> **Your instructions**
Filter these entries, keeping only lines that hold the word "сквер".

Stored dataset items
--------

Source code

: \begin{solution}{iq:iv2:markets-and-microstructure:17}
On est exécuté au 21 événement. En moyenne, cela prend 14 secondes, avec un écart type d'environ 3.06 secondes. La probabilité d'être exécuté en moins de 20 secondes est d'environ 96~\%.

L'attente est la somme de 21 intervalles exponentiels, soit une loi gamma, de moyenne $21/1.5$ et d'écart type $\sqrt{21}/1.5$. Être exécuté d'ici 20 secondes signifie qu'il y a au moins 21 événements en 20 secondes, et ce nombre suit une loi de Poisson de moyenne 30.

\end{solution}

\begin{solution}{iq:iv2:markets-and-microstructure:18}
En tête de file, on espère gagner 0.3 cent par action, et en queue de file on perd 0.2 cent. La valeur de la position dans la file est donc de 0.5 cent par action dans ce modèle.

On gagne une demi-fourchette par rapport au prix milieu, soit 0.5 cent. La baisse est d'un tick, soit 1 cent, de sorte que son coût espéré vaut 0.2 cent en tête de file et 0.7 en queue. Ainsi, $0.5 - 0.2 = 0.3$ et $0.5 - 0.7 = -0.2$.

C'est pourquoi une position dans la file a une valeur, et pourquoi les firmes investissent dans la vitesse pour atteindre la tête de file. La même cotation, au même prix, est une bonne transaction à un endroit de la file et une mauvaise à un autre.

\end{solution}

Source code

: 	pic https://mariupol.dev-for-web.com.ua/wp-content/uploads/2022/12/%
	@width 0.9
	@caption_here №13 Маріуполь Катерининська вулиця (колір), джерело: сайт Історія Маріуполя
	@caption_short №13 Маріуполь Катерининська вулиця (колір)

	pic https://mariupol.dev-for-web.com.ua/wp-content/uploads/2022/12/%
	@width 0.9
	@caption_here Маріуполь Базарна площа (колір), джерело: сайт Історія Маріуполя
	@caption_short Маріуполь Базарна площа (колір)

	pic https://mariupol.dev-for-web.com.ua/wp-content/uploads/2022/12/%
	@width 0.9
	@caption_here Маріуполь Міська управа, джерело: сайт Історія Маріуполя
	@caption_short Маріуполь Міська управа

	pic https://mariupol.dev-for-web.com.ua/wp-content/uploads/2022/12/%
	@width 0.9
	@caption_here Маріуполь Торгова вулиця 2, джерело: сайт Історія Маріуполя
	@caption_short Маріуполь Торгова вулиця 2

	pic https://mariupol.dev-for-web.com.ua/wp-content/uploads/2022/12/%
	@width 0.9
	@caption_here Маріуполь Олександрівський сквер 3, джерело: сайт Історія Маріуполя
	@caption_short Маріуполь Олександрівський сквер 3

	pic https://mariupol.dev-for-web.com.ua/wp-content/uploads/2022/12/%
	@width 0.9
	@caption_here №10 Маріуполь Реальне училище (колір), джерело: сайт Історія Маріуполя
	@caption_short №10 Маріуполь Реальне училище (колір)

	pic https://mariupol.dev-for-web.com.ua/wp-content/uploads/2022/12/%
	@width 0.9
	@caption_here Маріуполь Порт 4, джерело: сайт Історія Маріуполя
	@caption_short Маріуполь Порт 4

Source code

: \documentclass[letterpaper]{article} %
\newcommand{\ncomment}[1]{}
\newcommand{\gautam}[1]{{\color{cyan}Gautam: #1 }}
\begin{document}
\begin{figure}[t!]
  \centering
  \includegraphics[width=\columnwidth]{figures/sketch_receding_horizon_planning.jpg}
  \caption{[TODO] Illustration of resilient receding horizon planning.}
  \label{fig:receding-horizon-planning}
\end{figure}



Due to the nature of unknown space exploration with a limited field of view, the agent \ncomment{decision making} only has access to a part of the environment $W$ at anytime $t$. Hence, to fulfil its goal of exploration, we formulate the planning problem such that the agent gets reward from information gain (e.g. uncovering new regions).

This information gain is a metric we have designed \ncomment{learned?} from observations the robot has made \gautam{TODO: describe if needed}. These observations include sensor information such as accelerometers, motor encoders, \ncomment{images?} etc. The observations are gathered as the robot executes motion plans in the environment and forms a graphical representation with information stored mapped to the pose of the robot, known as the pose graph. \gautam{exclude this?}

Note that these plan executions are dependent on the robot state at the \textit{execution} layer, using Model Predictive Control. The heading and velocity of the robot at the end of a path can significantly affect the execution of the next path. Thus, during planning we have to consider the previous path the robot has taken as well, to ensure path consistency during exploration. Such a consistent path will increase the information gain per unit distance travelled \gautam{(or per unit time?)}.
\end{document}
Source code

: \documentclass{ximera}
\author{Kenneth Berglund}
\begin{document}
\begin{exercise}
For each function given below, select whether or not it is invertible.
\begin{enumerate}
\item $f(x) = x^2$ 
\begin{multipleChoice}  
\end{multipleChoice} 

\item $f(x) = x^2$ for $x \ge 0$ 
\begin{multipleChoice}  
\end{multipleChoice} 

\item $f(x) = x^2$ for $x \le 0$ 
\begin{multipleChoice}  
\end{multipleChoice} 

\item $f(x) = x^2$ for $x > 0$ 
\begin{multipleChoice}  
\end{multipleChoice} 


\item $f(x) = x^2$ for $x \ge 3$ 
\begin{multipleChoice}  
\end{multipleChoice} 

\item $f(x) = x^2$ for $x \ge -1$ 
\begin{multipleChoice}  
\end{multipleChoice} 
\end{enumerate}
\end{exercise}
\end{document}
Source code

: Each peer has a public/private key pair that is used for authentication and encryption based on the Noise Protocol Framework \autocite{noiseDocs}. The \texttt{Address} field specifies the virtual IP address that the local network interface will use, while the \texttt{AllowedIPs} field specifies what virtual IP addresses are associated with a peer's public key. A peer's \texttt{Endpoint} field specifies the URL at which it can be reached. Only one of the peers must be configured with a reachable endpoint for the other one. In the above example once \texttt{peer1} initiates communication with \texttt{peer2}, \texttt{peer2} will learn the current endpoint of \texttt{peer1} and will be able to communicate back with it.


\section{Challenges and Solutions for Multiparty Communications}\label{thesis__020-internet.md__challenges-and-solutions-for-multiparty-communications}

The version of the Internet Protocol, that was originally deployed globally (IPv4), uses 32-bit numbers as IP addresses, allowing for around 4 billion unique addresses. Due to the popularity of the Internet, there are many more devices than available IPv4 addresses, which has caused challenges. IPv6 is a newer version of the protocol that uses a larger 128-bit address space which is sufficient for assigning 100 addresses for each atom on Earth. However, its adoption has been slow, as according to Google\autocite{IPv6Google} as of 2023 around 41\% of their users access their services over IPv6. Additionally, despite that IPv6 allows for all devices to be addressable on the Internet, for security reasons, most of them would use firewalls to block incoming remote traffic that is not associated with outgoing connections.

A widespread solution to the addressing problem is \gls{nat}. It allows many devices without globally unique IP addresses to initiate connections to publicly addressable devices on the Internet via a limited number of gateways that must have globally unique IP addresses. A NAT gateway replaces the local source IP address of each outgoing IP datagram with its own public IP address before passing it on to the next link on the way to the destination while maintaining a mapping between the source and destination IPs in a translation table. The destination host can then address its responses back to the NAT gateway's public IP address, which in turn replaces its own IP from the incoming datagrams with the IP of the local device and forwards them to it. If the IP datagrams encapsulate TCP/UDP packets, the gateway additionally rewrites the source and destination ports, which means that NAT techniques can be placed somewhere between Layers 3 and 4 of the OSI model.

--------

> **Result of this exercise**
	@caption_here Маріуполь Олександрівський сквер 3, джерело: сайт Історія Маріуполя
	@caption_short Маріуполь Олександрівський сквер 3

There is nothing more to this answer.